---------- Material provided

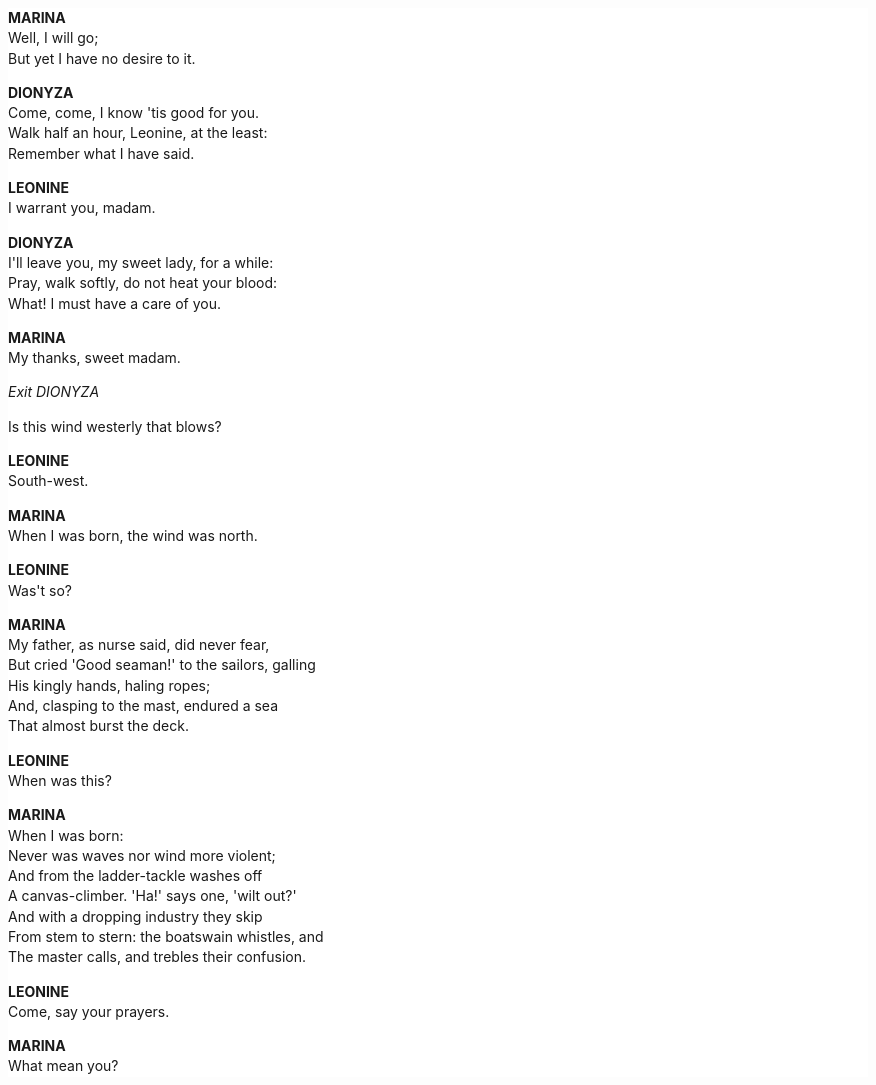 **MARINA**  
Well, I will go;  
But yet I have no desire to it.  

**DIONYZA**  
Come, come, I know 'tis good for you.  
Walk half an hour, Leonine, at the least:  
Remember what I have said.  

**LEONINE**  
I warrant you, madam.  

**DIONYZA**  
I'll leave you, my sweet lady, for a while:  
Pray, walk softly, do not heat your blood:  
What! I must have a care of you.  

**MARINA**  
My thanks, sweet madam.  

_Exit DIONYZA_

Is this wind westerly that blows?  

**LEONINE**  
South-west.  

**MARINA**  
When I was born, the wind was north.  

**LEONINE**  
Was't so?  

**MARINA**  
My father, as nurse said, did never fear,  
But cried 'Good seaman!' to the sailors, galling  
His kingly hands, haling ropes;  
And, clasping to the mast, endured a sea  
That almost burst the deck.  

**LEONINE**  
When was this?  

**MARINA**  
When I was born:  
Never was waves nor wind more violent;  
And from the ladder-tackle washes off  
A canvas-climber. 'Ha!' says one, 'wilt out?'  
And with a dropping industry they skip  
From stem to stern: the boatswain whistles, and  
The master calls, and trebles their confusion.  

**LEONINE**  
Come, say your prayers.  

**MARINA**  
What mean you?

--------------------
---------- Material provided

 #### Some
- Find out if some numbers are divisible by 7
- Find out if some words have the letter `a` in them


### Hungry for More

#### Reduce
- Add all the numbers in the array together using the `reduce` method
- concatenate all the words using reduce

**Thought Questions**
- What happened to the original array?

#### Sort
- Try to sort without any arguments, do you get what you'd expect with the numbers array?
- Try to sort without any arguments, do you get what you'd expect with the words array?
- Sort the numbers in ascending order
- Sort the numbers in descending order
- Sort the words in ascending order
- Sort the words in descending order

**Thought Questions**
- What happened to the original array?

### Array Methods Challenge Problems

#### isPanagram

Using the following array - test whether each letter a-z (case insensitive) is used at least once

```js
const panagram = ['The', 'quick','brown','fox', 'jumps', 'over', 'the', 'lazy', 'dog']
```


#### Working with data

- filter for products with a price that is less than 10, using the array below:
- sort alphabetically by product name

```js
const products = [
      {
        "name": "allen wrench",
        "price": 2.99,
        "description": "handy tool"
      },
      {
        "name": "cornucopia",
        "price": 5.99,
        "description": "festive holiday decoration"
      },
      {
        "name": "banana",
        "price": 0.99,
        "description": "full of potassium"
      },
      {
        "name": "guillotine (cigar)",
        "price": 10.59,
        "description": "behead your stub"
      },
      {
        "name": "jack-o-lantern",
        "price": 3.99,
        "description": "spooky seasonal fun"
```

--------------------

§ How to complete this task
Return only the part of the records above that opens with the line containing "Using the following" and closes with the line containing "- filter for", ends included.

§ Exercise answer
Using the following array - test whether each letter a-z (case insensitive) is used at least once

```js
const panagram = ['The', 'quick','brown','fox', 'jumps', 'over', 'the', 'lazy', 'dog']
```


#### Working with data

- filter for products with a price that is less than 10, using the array below:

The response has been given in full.